Task to complete:
Among the lines of the data, copy those that hold "images".

*** Opening Extracted records ***

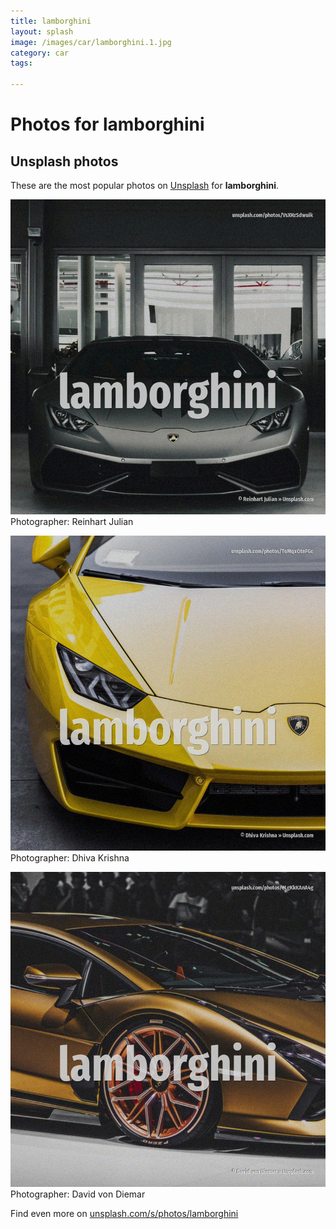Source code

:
 ```yaml
---
title: lamborghini
layout: splash
image: /images/car/lamborghini.1.jpg
category: car
tags:

---
```

# Photos for lamborghini
 
## Unsplash photos
These are the most popular photos on [Unsplash](https://unsplash.com) for **lamborghini**.
 
![lamborghini](/images/car/lamborghini.1.jpg)
Photographer:  Reinhart Julian
 
![lamborghini](/images/car/lamborghini.2.jpg)
Photographer:  Dhiva Krishna
 
![lamborghini](/images/car/lamborghini.3.jpg)
Photographer:  David von Diemar
 
Find even more on [unsplash.com/s/photos/lamborghini](https://unsplash.com/s/photos/lamborghini)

*** Closing Extracted records ***

Solved exercise:
image: /images/car/lamborghini.1.jpg
![lamborghini](/images/car/lamborghini.1.jpg)
![lamborghini](/images/car/lamborghini.2.jpg)
![lamborghini](/images/car/lamborghini.3.jpg)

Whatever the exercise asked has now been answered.